Default new alignment

I'm moving some C++17 code to be used in a project that is built with Qt, on Windows, using MinGW 7.3.0, and noticed something weird happening in the 32bit builds:

#include 
#include 
int main() {
  std::cout << __STDCPP_DEFAULT_NEW_ALIGNMENT__ << std::endl;
  std::cout << __BIGGEST_ALIGNMENT__ << std::endl;
  std::cout << sizeof(std::max_align_t) << std::endl;
  std::cout << alignof(std::max_align_t) << std::endl;    
  std::cout << "----------------------------------------" << std::endl;    
  for (int i = 0; i < 8; ++i) {
    const uintptr_t        ptr   = uintptr_t(new char);
    static const uintptr_t first = ptr;
    std::cout << (ptr - first) << " " //
              << (ptr % 16) << " "    //
              << (ptr % 8) << std::endl;
  }    
  return 0;
}

Outputs:

16
16
24
8
----------------------------------------
0 8 0
48 8 0
64 8 0
80 8 0
96 8 0
112 8 0
128 8 0
144 8 0

The same thing happens if I use bigger types / structs instead of char, and also if I call ::operator new(size_t) directly with various sizes, instead of the new operator.

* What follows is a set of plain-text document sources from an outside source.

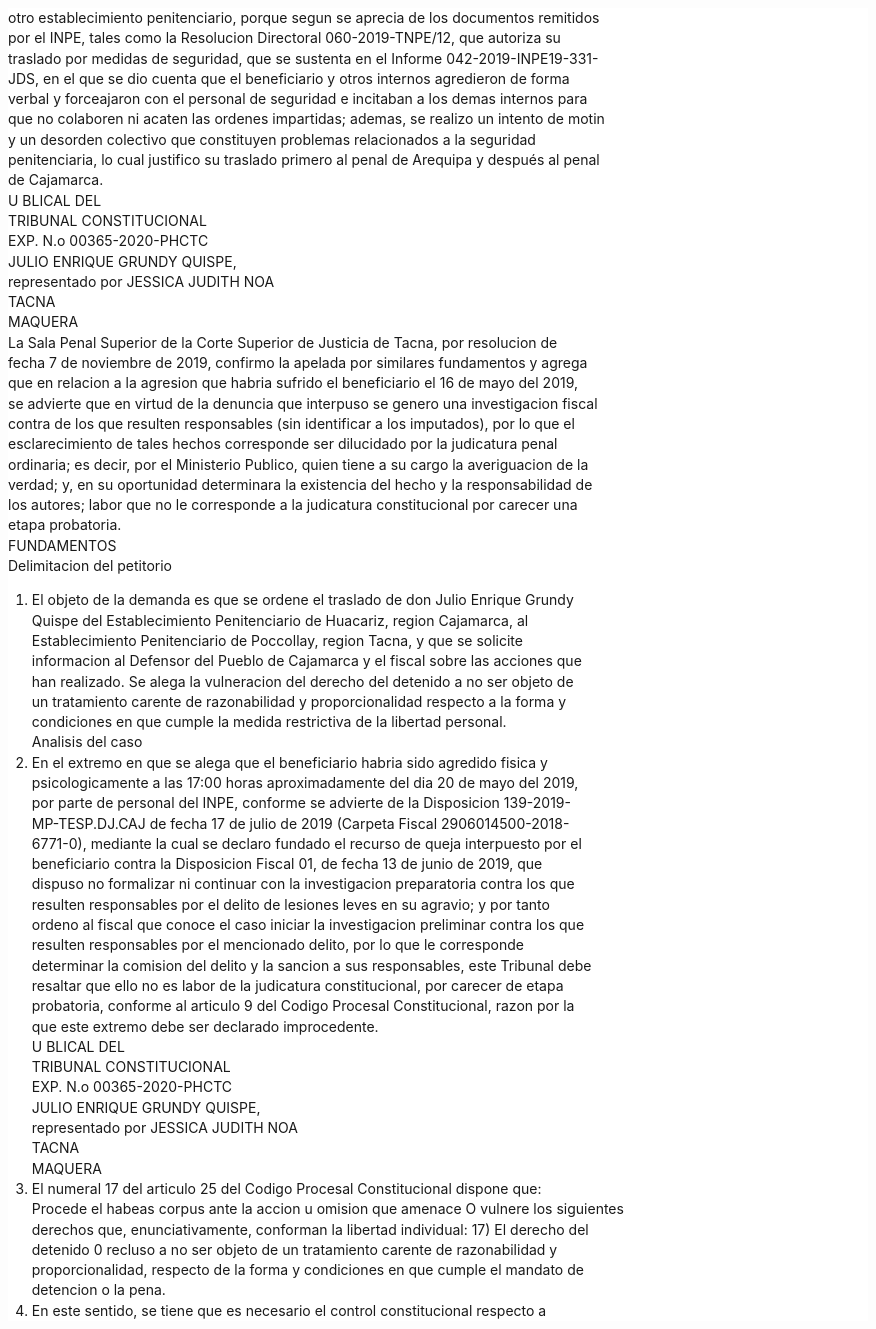 otro establecimiento penitenciario, porque segun se aprecia de los documentos remitidos  
por el INPE, tales como la Resolucion Directoral 060-2019-TNPE/12, que autoriza su  
traslado por medidas de seguridad, que se sustenta en el Informe 042-2019-INPE19-331-  
JDS, en el que se dio cuenta que el beneficiario y otros internos agredieron de forma  
verbal y forceajaron con el personal de seguridad e incitaban a los demas internos para  
que no colaboren ni acaten las ordenes impartidas; ademas, se realizo un intento de motin  
y un desorden colectivo que constituyen problemas relacionados a la seguridad  
penitenciaria, lo cual justifico su traslado primero al penal de Arequipa y después al penal  
de Cajamarca.  
U BLICAL DEL  
TRIBUNAL CONSTITUCIONAL  
EXP. N.o 00365-2020-PHCTC  
JULIO ENRIQUE GRUNDY QUISPE,  
representado por JESSICA JUDITH NOA  
TACNA  
MAQUERA  
La Sala Penal Superior de la Corte Superior de Justicia de Tacna, por resolucion de  
fecha 7 de noviembre de 2019, confirmo la apelada por similares fundamentos y agrega  
que en relacion a la agresion que habria sufrido el beneficiario el 16 de mayo del 2019,  
se advierte que en virtud de la denuncia que interpuso se genero una investigacion fiscal  
contra de los que resulten responsables (sin identificar a los imputados), por lo que el  
esclarecimiento de tales hechos corresponde ser dilucidado por la judicatura penal  
ordinaria; es decir, por el Ministerio Publico, quien tiene a su cargo la averiguacion de la  
verdad; y, en su oportunidad determinara la existencia del hecho y la responsabilidad de  
los autores; labor que no le corresponde a la judicatura constitucional por carecer una  
etapa probatoria.  
FUNDAMENTOS  
Delimitacion del petitorio  
1. El objeto de la demanda es que se ordene el traslado de don Julio Enrique Grundy  
Quispe del Establecimiento Penitenciario de Huacariz, region Cajamarca, al  
Establecimiento Penitenciario de Poccollay, region Tacna, y que se solicite  
informacion al Defensor del Pueblo de Cajamarca y el fiscal sobre las acciones que  
han realizado. Se alega la vulneracion del derecho del detenido a no ser objeto de  
un tratamiento carente de razonabilidad y proporcionalidad respecto a la forma y  
condiciones en que cumple la medida restrictiva de la libertad personal.  
Analisis del caso  
2. En el extremo en que se alega que el beneficiario habria sido agredido fisica y  
psicologicamente a las 17:00 horas aproximadamente del dia 20 de mayo del 2019,  
por parte de personal del INPE, conforme se advierte de la Disposicion 139-2019-  
MP-TESP.DJ.CAJ de fecha 17 de julio de 2019 (Carpeta Fiscal 2906014500-2018-  
6771-0), mediante la cual se declaro fundado el recurso de queja interpuesto por el  
beneficiario contra la Disposicion Fiscal 01, de fecha 13 de junio de 2019, que  
dispuso no formalizar ni continuar con la investigacion preparatoria contra los que  
resulten responsables por el delito de lesiones leves en su agravio; y por tanto  
ordeno al fiscal que conoce el caso iniciar la investigacion preliminar contra los que  
resulten responsables por el mencionado delito, por lo que le corresponde  
determinar la comision del delito y la sancion a sus responsables, este Tribunal debe  
resaltar que ello no es labor de la judicatura constitucional, por carecer de etapa  
probatoria, conforme al articulo 9 del Codigo Procesal Constitucional, razon por la  
que este extremo debe ser declarado improcedente.  
U BLICAL DEL  
TRIBUNAL CONSTITUCIONAL  
EXP. N.o 00365-2020-PHCTC  
JULIO ENRIQUE GRUNDY QUISPE,  
representado por JESSICA JUDITH NOA  
TACNA  
MAQUERA  
3. El numeral 17 del articulo 25 del Codigo Procesal Constitucional dispone que:  
Procede el habeas corpus ante la accion u omision que amenace O vulnere los siguientes  
derechos que, enunciativamente, conforman la libertad individual: 17) El derecho del  
detenido 0 recluso a no ser objeto de un tratamiento carente de razonabilidad y  
proporcionalidad, respecto de la forma y condiciones en que cumple el mandato de  
detencion o la pena.  
4. En este sentido, se tiene que es necesario el control constitucional respecto a  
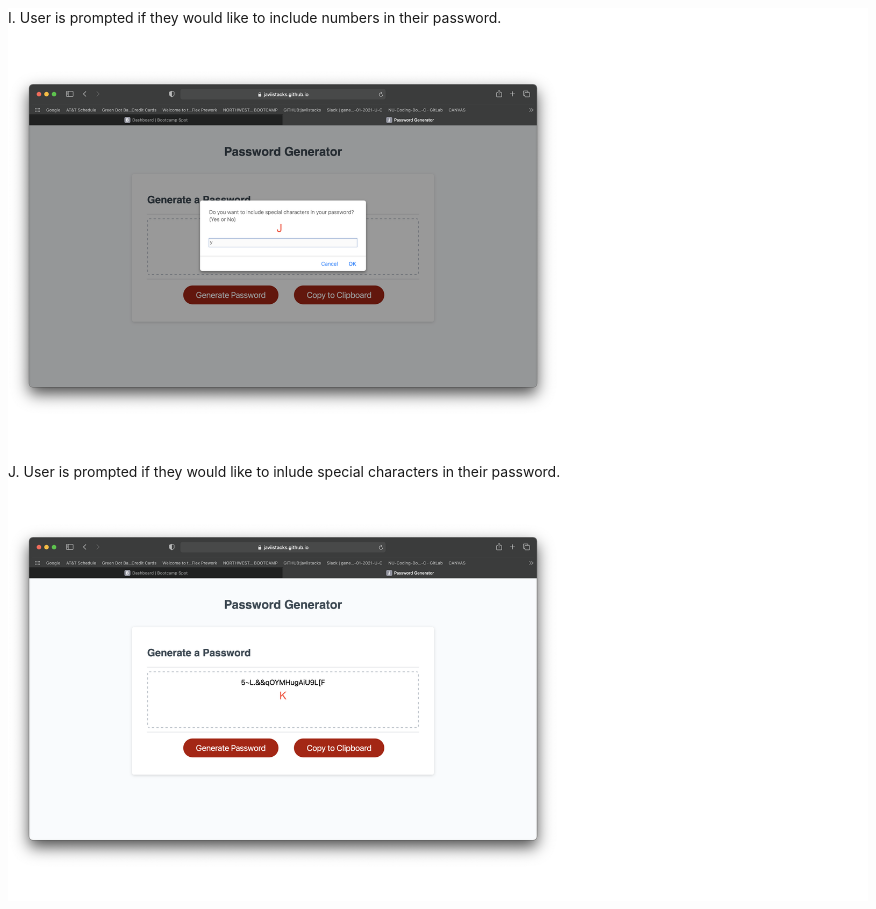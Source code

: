 I. User is prompted if they would like to include numbers in their password.


<img src="./Assets/ReadMeimages/SpecialCharacter.png" width="550" height="400" >

J. User is prompted if they would like to inlude special characters in their password.

<img src="./Assets/ReadMeimages/FinishedProduct.png" width="550" height="400" >
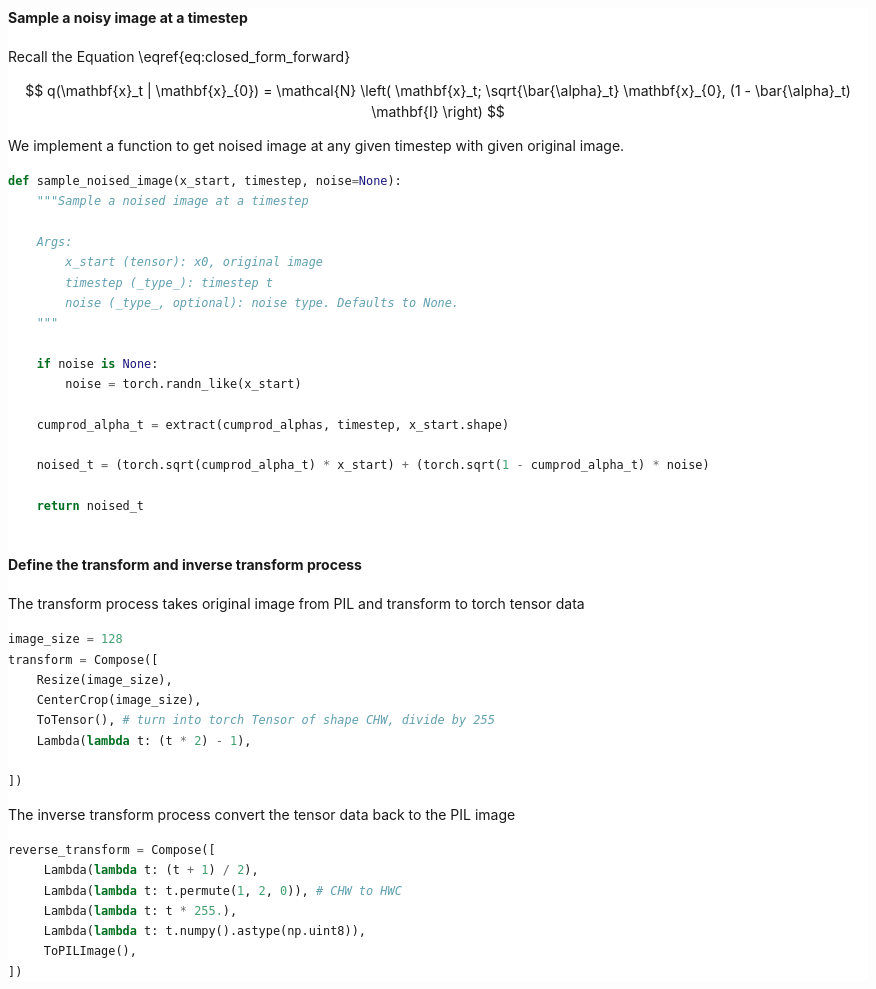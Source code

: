 #### Sample a noisy image at a timestep

Recall the Equation \eqref{eq:closed_form_forward} 

$$
    q(\mathbf{x}_t | \mathbf{x}_{0}) = \mathcal{N}
        \left(
            \mathbf{x}_t; \sqrt{\bar{\alpha}_t} \mathbf{x}_{0}, (1 - \bar{\alpha}_t) \mathbf{I}
        \right)
$$

We implement a function to get noised image at any given timestep with given original image.

```python
def sample_noised_image(x_start, timestep, noise=None):
    """Sample a noised image at a timestep

    Args:
        x_start (tensor): x0, original image
        timestep (_type_): timestep t
        noise (_type_, optional): noise type. Defaults to None.
    """
    
    if noise is None:
        noise = torch.randn_like(x_start)
    
    cumprod_alpha_t = extract(cumprod_alphas, timestep, x_start.shape)
    
    noised_t = (torch.sqrt(cumprod_alpha_t) * x_start) + (torch.sqrt(1 - cumprod_alpha_t) * noise)
    
    return noised_t
    
```

#### Define the transform and inverse transform process

The transform process takes original image from PIL and transform to torch tensor data
```python
image_size = 128
transform = Compose([
    Resize(image_size),
    CenterCrop(image_size),
    ToTensor(), # turn into torch Tensor of shape CHW, divide by 255
    Lambda(lambda t: (t * 2) - 1),
    
])
```

The inverse transform process convert the tensor data back to the PIL image
```python
reverse_transform = Compose([
     Lambda(lambda t: (t + 1) / 2),
     Lambda(lambda t: t.permute(1, 2, 0)), # CHW to HWC
     Lambda(lambda t: t * 255.),
     Lambda(lambda t: t.numpy().astype(np.uint8)),
     ToPILImage(),
])
```
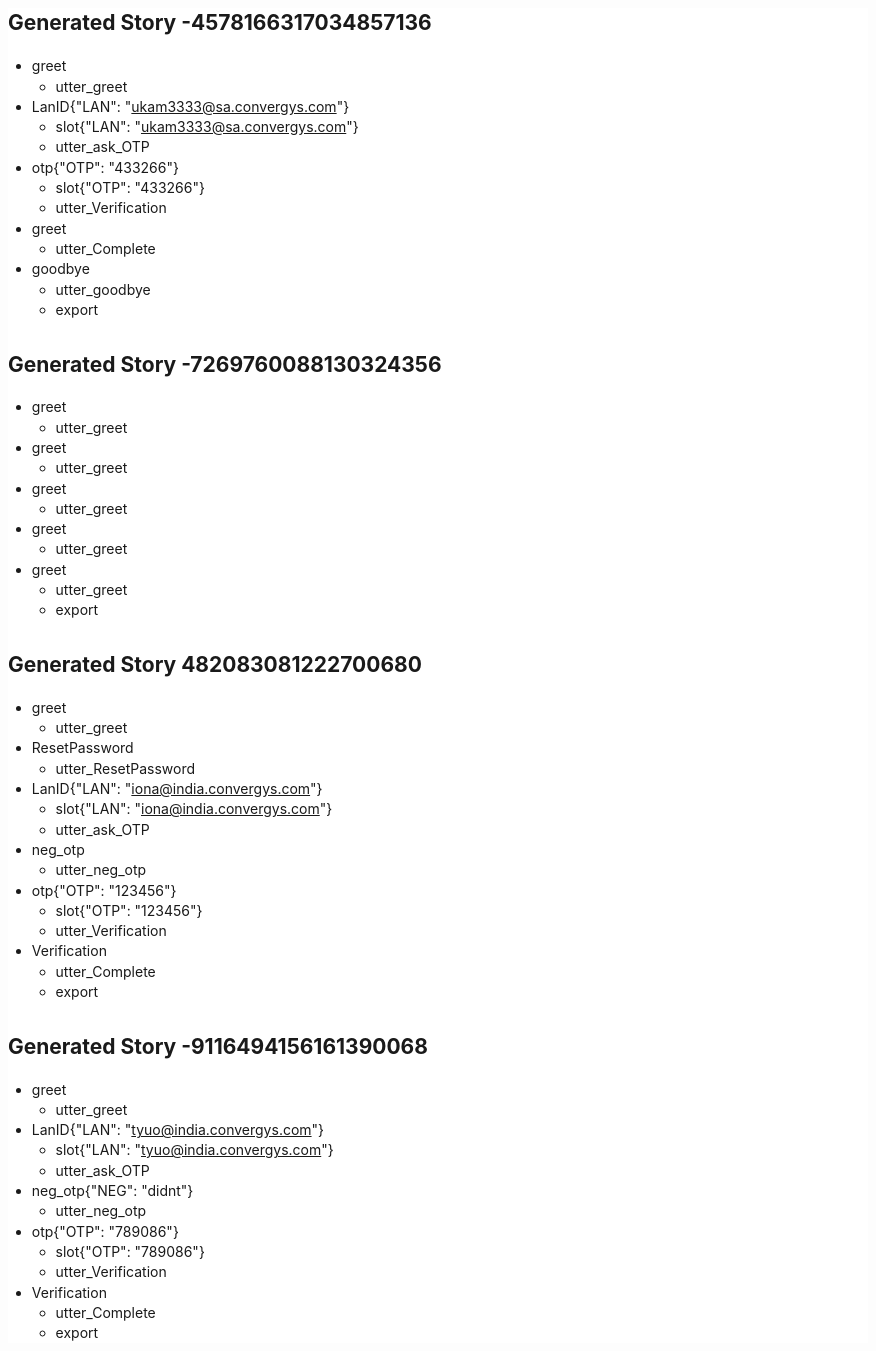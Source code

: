 ## Generated Story -4578166317034857136
* greet
    - utter_greet
* LanID{"LAN": "ukam3333@sa.convergys.com"}
    - slot{"LAN": "ukam3333@sa.convergys.com"}
    - utter_ask_OTP
* otp{"OTP": "433266"}
    - slot{"OTP": "433266"}
    - utter_Verification
* greet
    - utter_Complete
* goodbye
    - utter_goodbye
    - export

## Generated Story -7269760088130324356
* greet
    - utter_greet
* greet
    - utter_greet
* greet
    - utter_greet
* greet
    - utter_greet
* greet
    - utter_greet
    - export

## Generated Story 482083081222700680
* greet
    - utter_greet
* ResetPassword
    - utter_ResetPassword
* LanID{"LAN": "iona@india.convergys.com"}
    - slot{"LAN": "iona@india.convergys.com"}
    - utter_ask_OTP
* neg_otp
    - utter_neg_otp
* otp{"OTP": "123456"}
    - slot{"OTP": "123456"}
    - utter_Verification
* Verification
    - utter_Complete
    - export

## Generated Story -9116494156161390068
* greet
    - utter_greet
* LanID{"LAN": "tyuo@india.convergys.com"}
    - slot{"LAN": "tyuo@india.convergys.com"}
    - utter_ask_OTP
* neg_otp{"NEG": "didnt"}
    - utter_neg_otp
* otp{"OTP": "789086"}
    - slot{"OTP": "789086"}
    - utter_Verification
* Verification
    - utter_Complete
    - export
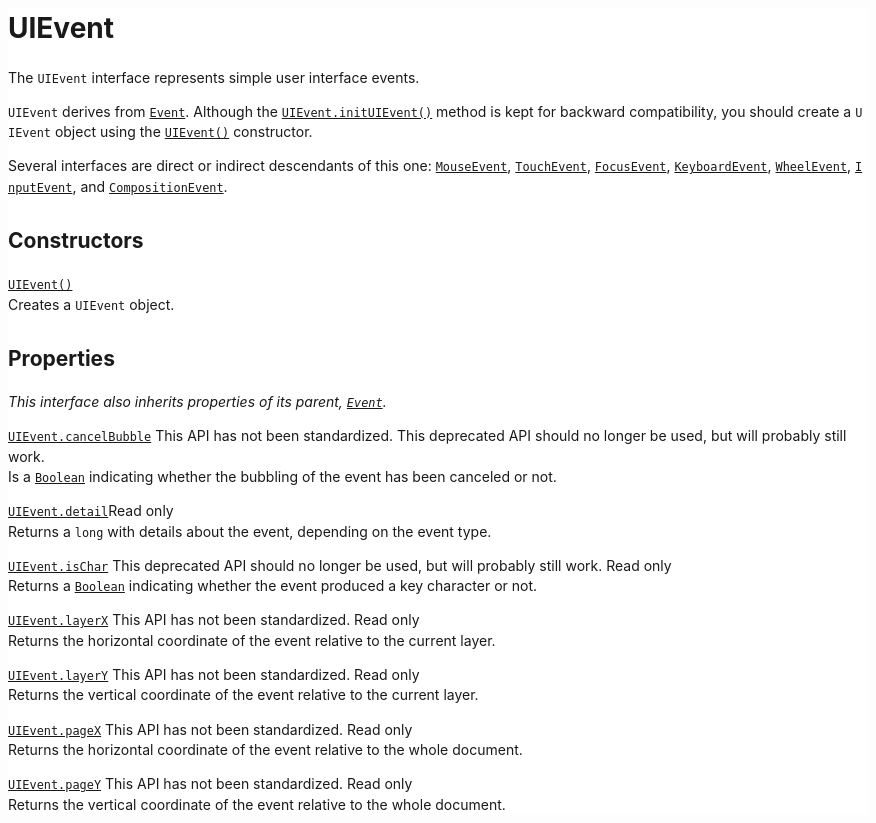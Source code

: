 UIEvent
=======

The `UIEvent` interface represents simple user interface events.

`UIEvent` derives from [`Event`](event). Although the [`UIEvent.initUIEvent()`](uievent/inituievent) method is kept for backward compatibility, you should create a `UIEvent` object using the [`UIEvent()`](uievent/uievent) constructor.

Several interfaces are direct or indirect descendants of this one: [`MouseEvent`](mouseevent), [`TouchEvent`](touchevent), [`FocusEvent`](focusevent), [`KeyboardEvent`](keyboardevent), [`WheelEvent`](wheelevent), [`InputEvent`](inputevent), and [`CompositionEvent`](compositionevent).

Constructors
------------

[`UIEvent()`](uievent/uievent)  
Creates a `UIEvent` object.

Properties
----------

*This interface also inherits properties of its parent, [`Event`](event).*

 [`UIEvent.cancelBubble`](uievent/cancelbubble) <span class="icon non-standard" viewbox="0 0 100 100" xmlns="http://www.w3.org/2000/svg" role="img"> This API has not been standardized. </span> <span class="icon deprecated" viewbox="0 0 100 100" xmlns="http://www.w3.org/2000/svg" role="img"> This deprecated API should no longer be used, but will probably still work. </span>   
Is a [`Boolean`](https://developer.mozilla.org/en-US/docs/Web/JavaScript/Reference/Global_Objects/Boolean) indicating whether the bubbling of the event has been canceled or not.

 [`UIEvent.detail`](uievent/detail)<span class="badge inline readonly">Read only </span>   
Returns a `long` with details about the event, depending on the event type.

 [`UIEvent.isChar`](uievent/ischar) <span class="icon deprecated" viewbox="0 0 100 100" xmlns="http://www.w3.org/2000/svg" role="img"> This deprecated API should no longer be used, but will probably still work. </span> <span class="badge inline readonly">Read only </span>   
Returns a [`Boolean`](https://developer.mozilla.org/en-US/docs/Web/JavaScript/Reference/Global_Objects/Boolean) indicating whether the event produced a key character or not.

 [`UIEvent.layerX`](uievent/layerx) <span class="icon non-standard" viewbox="0 0 100 100" xmlns="http://www.w3.org/2000/svg" role="img"> This API has not been standardized. </span> <span class="badge inline readonly">Read only </span>   
Returns the horizontal coordinate of the event relative to the current layer.

 [`UIEvent.layerY`](uievent/layery) <span class="icon non-standard" viewbox="0 0 100 100" xmlns="http://www.w3.org/2000/svg" role="img"> This API has not been standardized. </span> <span class="badge inline readonly">Read only </span>   
Returns the vertical coordinate of the event relative to the current layer.

 [`UIEvent.pageX`](uievent/pagex) <span class="icon non-standard" viewbox="0 0 100 100" xmlns="http://www.w3.org/2000/svg" role="img"> This API has not been standardized. </span> <span class="badge inline readonly">Read only </span>   
Returns the horizontal coordinate of the event relative to the whole document.

 [`UIEvent.pageY`](uievent/pagey) <span class="icon non-standard" viewbox="0 0 100 100" xmlns="http://www.w3.org/2000/svg" role="img"> This API has not been standardized. </span> <span class="badge inline readonly">Read only </span>   
Returns the vertical coordinate of the event relative to the whole document.
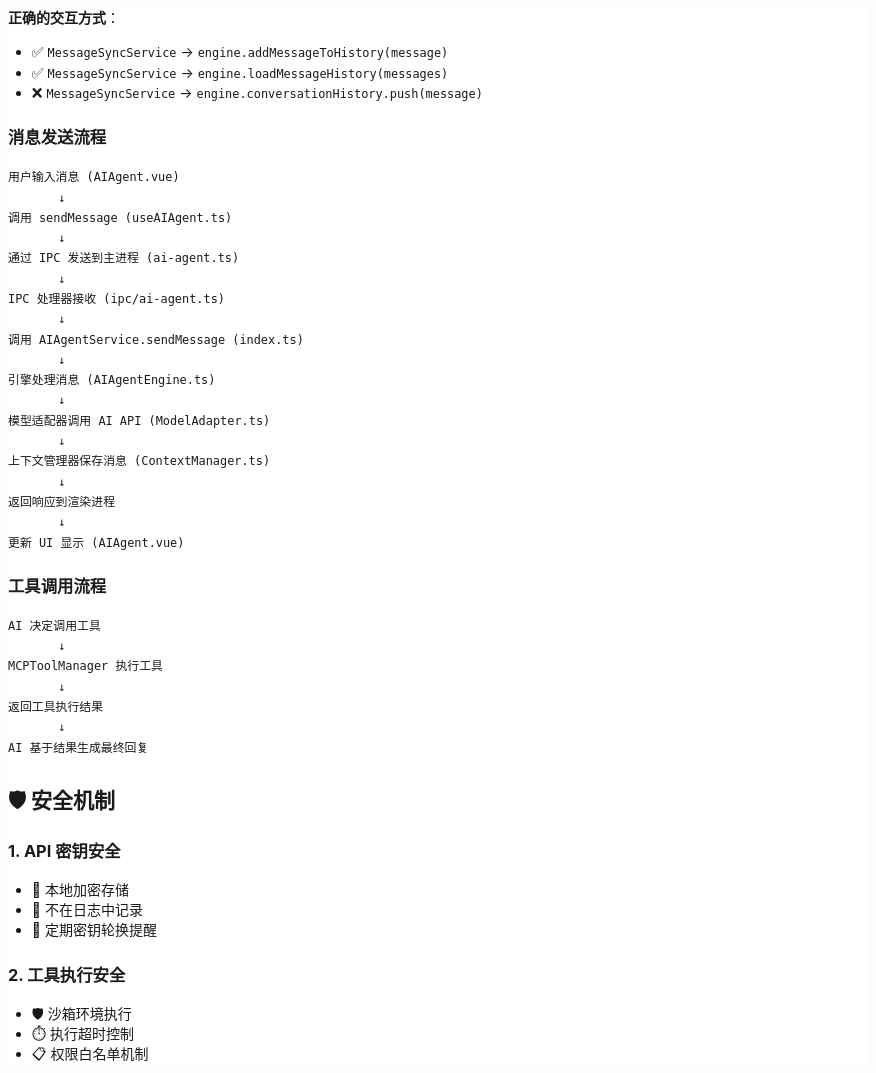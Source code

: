 **正确的交互方式**：
- ✅ `MessageSyncService` → `engine.addMessageToHistory(message)`
- ✅ `MessageSyncService` → `engine.loadMessageHistory(messages)`
- ❌ `MessageSyncService` → `engine.conversationHistory.push(message)`

### 消息发送流程
```
用户输入消息 (AIAgent.vue)
       ↓
调用 sendMessage (useAIAgent.ts)
       ↓
通过 IPC 发送到主进程 (ai-agent.ts)
       ↓
IPC 处理器接收 (ipc/ai-agent.ts)
       ↓
调用 AIAgentService.sendMessage (index.ts)
       ↓
引擎处理消息 (AIAgentEngine.ts)
       ↓
模型适配器调用 AI API (ModelAdapter.ts)
       ↓
上下文管理器保存消息 (ContextManager.ts)
       ↓
返回响应到渲染进程
       ↓
更新 UI 显示 (AIAgent.vue)
```

### 工具调用流程
```
AI 决定调用工具
       ↓
MCPToolManager 执行工具
       ↓
返回工具执行结果
       ↓
AI 基于结果生成最终回复
```

## 🛡️ 安全机制

### 1. API 密钥安全
- 🔐 本地加密存储
- 🚫 不在日志中记录
- 🔄 定期密钥轮换提醒

### 2. 工具执行安全
- 🛡️ 沙箱环境执行
- ⏱️ 执行超时控制
- 📋 权限白名单机制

As you can see, STDCPP_DEFAULT_NEW_ALIGNMENT is 16, but I get pointers that are only 8-aligned.

My understanding was that in C++17 operator new(size_t) would always return pointers with alignment of at least STDCPP_DEFAULT_NEW_ALIGNMENT, and the two parameter operator new(size_t, align_val_t) is only required for alignments exceeding STDCPP_DEFAULT_NEW_ALIGNMENT. Here, it seems, operator new(size_t) only respects the lower alignof(std::max_align_t).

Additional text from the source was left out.